Saturday, February 16, 2013

Valentines Day Candy


This year for a Valentines Day present I asked our daughter K to go and buy a box of candy for me to give my wife P as my Valentines Day present to her.  P said that she really liked the candies and as she had to go to work, placed the 1 pound box of candy on the dinning room table.

Valentines Day was the day to change my ventilator circuit (the tubing from the vent to my throat).  After I had lunch and after the lunch lady cleaned my trach's inner cannula she and I started replacing the old circuit with the new clean one.  Changing out the vent circuit is something that take all of our concentration, however just as I switched onto the new bedside circuit, it dawned on me that I hadn't heard our dog Tippy lately.

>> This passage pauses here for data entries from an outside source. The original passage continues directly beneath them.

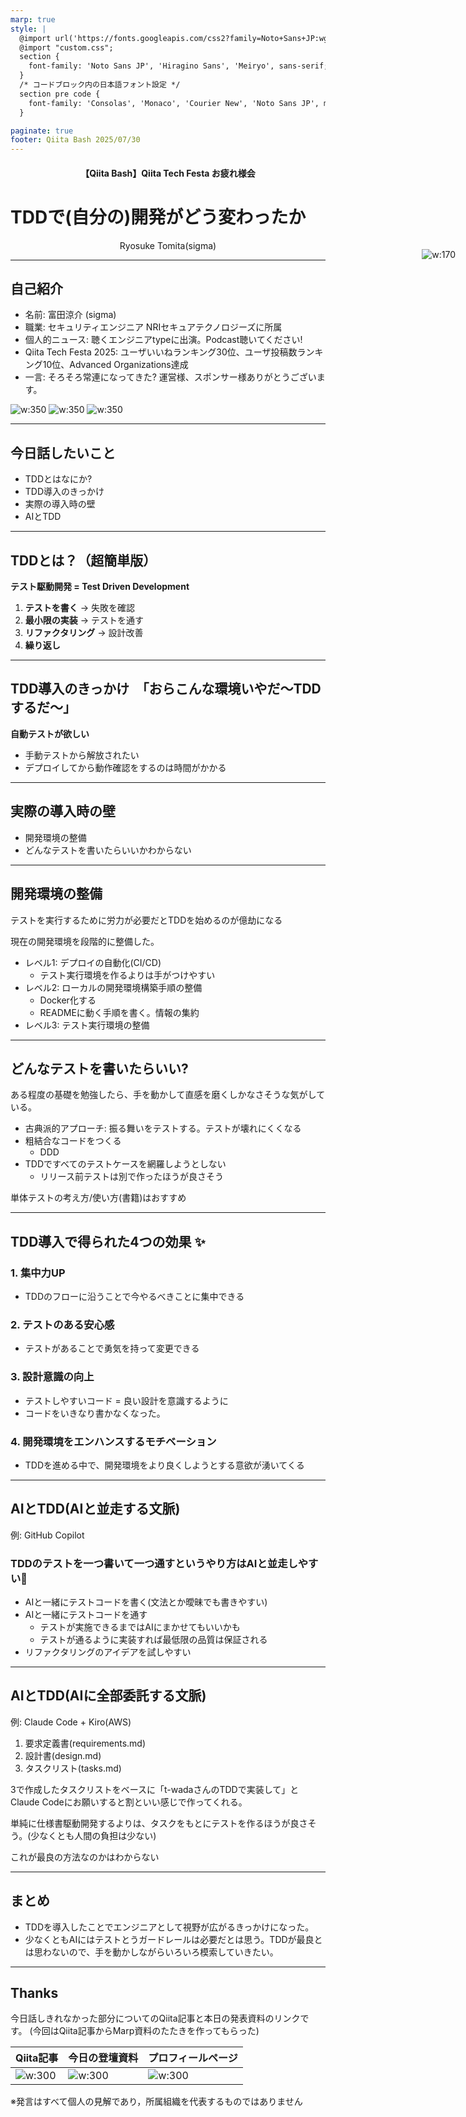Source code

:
 ```yaml
---
marp: true
style: |
  @import url('https://fonts.googleapis.com/css2?family=Noto+Sans+JP:wght@400;700&display=swap');
  @import "custom.css";
  section {
    font-family: 'Noto Sans JP', 'Hiragino Sans', 'Meiryo', sans-serif;
  }
  /* コードブロック内の日本語フォント設定 */
  section pre code {
    font-family: 'Consolas', 'Monaco', 'Courier New', 'Noto Sans JP', monospace;
  }

paginate: true
footer: Qiita Bash 2025/07/30
---
```


<center>

#### 【Qiita Bash】Qiita Tech Festa お疲れ様会

</center>

# TDDで(自分の)開発がどう変わったか

<!-- iconを絶対配置することで文字の位置がずれる現象を防ぐ -->
<style>
.icon-absolute {
  position: absolute;
  right: 20px;
  z-index: 10;
}
</style>

<div class="icon-absolute">

![w:170](./assets/icon.png)
</div>

<center>Ryosuke Tomita(sigma)</center>

---

## 自己紹介

- 名前: 富田涼介 (sigma)
- 職業: セキュリティエンジニア NRIセキュアテクノロジーズに所属
- 個人的ニュース: 聴くエンジニアtypeに出演。Podcast聴いてください!
- Qiita Tech Festa 2025: ユーザいいねランキング30位、ユーザ投稿数ランキング10位、Advanced Organizations達成
- 一言: そろそろ常連になってきた? 運営様、スポンサー様ありがとうございます。

<!--画像を横並びにする-->
![w:350](./assets/qiitabash20250414.jpg) ![w:350](./assets/qiitabash20250528.jpg) ![w:350](./assets/qiitabash20250702.jpg)

---

## 今日話したいこと

- TDDとはなにか?
- TDD導入のきっかけ
- 実際の導入時の壁
- AIとTDD

---

## TDDとは？（超簡単版）

**テスト駆動開発 = Test Driven Development**

1. **テストを書く** → 失敗を確認
2. **最小限の実装** → テストを通す
3. **リファクタリング** → 設計改善
4. **繰り返し**

<!-- スピーカーノート: TDDについて詳しく知りたい方はKent Beckの「テスト駆動開発」を読んでください。今日は定義よりも実体験を重視してお話しします。 -->

---

## TDD導入のきっかけ　「おらこんな環境いやだ〜TDDするだ〜」

**自動テストが欲しい**

- 手動テストから解放されたい
- デプロイしてから動作確認をするのは時間がかかる

---

## 実際の導入時の壁

- 開発環境の整備
- どんなテストを書いたらいいかわからない

---

## 開発環境の整備

テストを実行するために労力が必要だとTDDを始めるのが億劫になる

現在の開発環境を段階的に整備した。

- レベル1: デプロイの自動化(CI/CD)
  - テスト実行環境を作るよりは手がつけやすい
- レベル2: ローカルの開発環境構築手順の整備
  - Docker化する
  - READMEに動く手順を書く。情報の集約
- レベル3: テスト実行環境の整備

---

## どんなテストを書いたらいい?

ある程度の基礎を勉強したら、手を動かして直感を磨くしかなさそうな気がしている。

- 古典派的アプローチ: 振る舞いをテストする。テストが壊れにくくなる
- 粗結合なコードをつくる
  - DDD
- TDDですべてのテストケースを網羅しようとしない
  - リリース前テストは別で作ったほうが良さそう

単体テストの考え方/使い方(書籍)はおすすめ

---

## TDD導入で得られた4つの効果 ✨

### 1. **集中力UP**

- TDDのフローに沿うことで今やるべきことに集中できる

### 2. **テストのある安心感**

- テストがあることで勇気を持って変更できる

### 3. **設計意識の向上**

- テストしやすいコード = 良い設計を意識するように
- コードをいきなり書かなくなった。

### 4. **開発環境をエンハンスするモチベーション**

- TDDを進める中で、開発環境をより良くしようとする意欲が湧いてくる

---

## AIとTDD(AIと並走する文脈)

例: GitHub Copilot

### TDDのテストを一つ書いて一つ通すというやり方はAIと並走しやすい🙆

- AIと一緒にテストコードを書く(文法とか曖昧でも書きやすい)
- AIと一緒にテストコードを通す
  - テストが実施できるまではAIにまかせてもいいかも
  - テストが通るように実装すれば最低限の品質は保証される
- リファクタリングのアイデアを試しやすい

---

## AIとTDD(AIに全部委託する文脈)

例: Claude Code + Kiro(AWS)

1. 要求定義書(requirements.md)
2. 設計書(design.md)
3. タスクリスト(tasks.md)

3で作成したタスクリストをベースに「t-wadaさんのTDDで実装して」とClaude Codeにお願いすると割といい感じで作ってくれる。

単純に仕様書駆動開発するよりは、タスクをもとにテストを作るほうが良さそう。(少なくとも人間の負担は少ない)

これが最良の方法なのかはわからない

---

## まとめ

- TDDを導入したことでエンジニアとして視野が広がるきっかけになった。
- 少なくともAIにはテストとうガードレールは必要だとは思う。TDDが最良とは思わないので、手を動かしながらいろいろ模索していきたい。

---

## Thanks

今日話しきれなかった部分についてのQiita記事と本日の発表資料のリンクです。
(今回はQiita記事からMarp資料のたたきを作ってもらった)

| Qiita記事 | 今日の登壇資料 | プロフィールページ |
|-----|-----|-----|
| ![w:300](./assets/qiita.png) | ![w:300](./assets/sd.png) |![w:300](./assets/profile.png)  |

※発言はすべて個人の見解であり，所属組織を代表するものではありません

The lunch lady went looking and found Tippy between the dinning room table and the wall eating the Valentines Day candy just as fast as he could swallow  Somehow he had managed to get the candy off the table without us seeing him.  Even as she started to pick up the mess of candy and little candy cup papers, Tippy continued  wolfing down more candies just as fast as he could.  What a mess.  What an expensive meal for Tippy

I quickly sent P an email asking her to call the vet asking what we should do to Tippy because I’ve heard that dogs weren’t to have chocolates.  She called me back and said that we need to get Tippy to swallow 2 Tbs of Hydrogen Peroxide which should get him to throw up all the candy.

The lunch lady poured 2 Tbs of Hydrogen Peroxide into an orange juice glass and while I held a funnel down Tippy's throat, she poured the Hydrogen Peroxide down the funnel.  What a job because as you might imagine, Tippy wanted nothing to do with a funnel being stuck and held down his throat.  But persistence paid off and we got the 2 Tbs of Hydrogen Peroxide down Tippy’s throat.  Once we were finished, out the back door went Tippy.  I leave you to figure out the rest.

Once Tippy was finished getting rid of all the candy he ate, we let him back in and put him in his kennel.

I hope your Valentines Day was better then mine was.

Saturday, February 09, 2013

Grandma's Old Recipe

This started out as a comment to a Blog Britt-Arnhild’s House in the Woods.  Only as I continues writing my comment on her Blog I noticed that the comment was growing bigger and bigger.  So I changed it into an email and now an entry in my Blog.  I am beginning to have trouble with my memory so my siblings and any cousins may remember this a little different but I think I have the meaning  of this correct.  I hope I haven’t offended anyone if there are errors in my memory.


When my father died and we were breaking up his house my youngest sister asked if she could have an old dresser that Dad and Mom had in their kitchen.  When she got that old dresser home and started to go through it's drawers she found out that she had a "GOLD MINE" of valuable items.  In those drawers were letters Mom and her mother had exchanged over the years.  And if that wasn't enough there were recipes that Mom had asked for and Grandma had written down and sent to Mom.

My sister sent me a couple of those old recipes of Grandma and I just love the way they were written.  You must understand that Grandma lived on a farm that Grandpa's family had purchased from the American Indians back in the mid 1800.  So of course there was no nice gas stove and oven they had a wood burning stove and oven.  I have always assumed that was why the recipes were written with very few if any baking instructions.  Here is one of the cookie recipes:

PEANUT COOKIES – Grandma
½ cup sugar, white
½ cup sugar, brown
½ cup fat
1 egg
½ teaspoon baking powder
½ teaspoon soda
1 cup flour
½ cup oatmeal
½ cup corn flakes
½ cup salted peanuts

This is the entire recipe.  I especially like the entry stating “½ cup fat” nothing is mentioned about what type fat.  In today’s recipe that entry might be “½ cup Crisco” or “½ cup vegetable oil”.  I guess that if you were a cook you would know what type of “fat” was to be used.  Also in most of today’s recipes there would be instructions about mixing together or “creaming” the eggs and sugar.  Then the most important item that we would find missing is there are no baking instructions.  Once again I guess that if  you were a cook you would just know what temperature you needed to use to bake these cookies.

There were many many other recipes written in the margins of a letter, or written on a loose piece of paper.  My sister did find one of Grandma’s recipe books which like the one in the photo had many hand written recipe on the edge of the pages.  Also there were many recipes just written on any piece of paper.

Your Blog entry today also brought back to my memory of jumping out of the car and running up to Grandma’s Kitchen door and seeing Grandma sitting on a chair with a hand operated coffee grinder grinding up the coffee beans so the adults could have a cup of coffee while they visited.  Now every so often when someone grinds coffee I am transported back in time to my Grandma’s kitchen smelling fresh ground coffee beans and the smell of a wood smoke.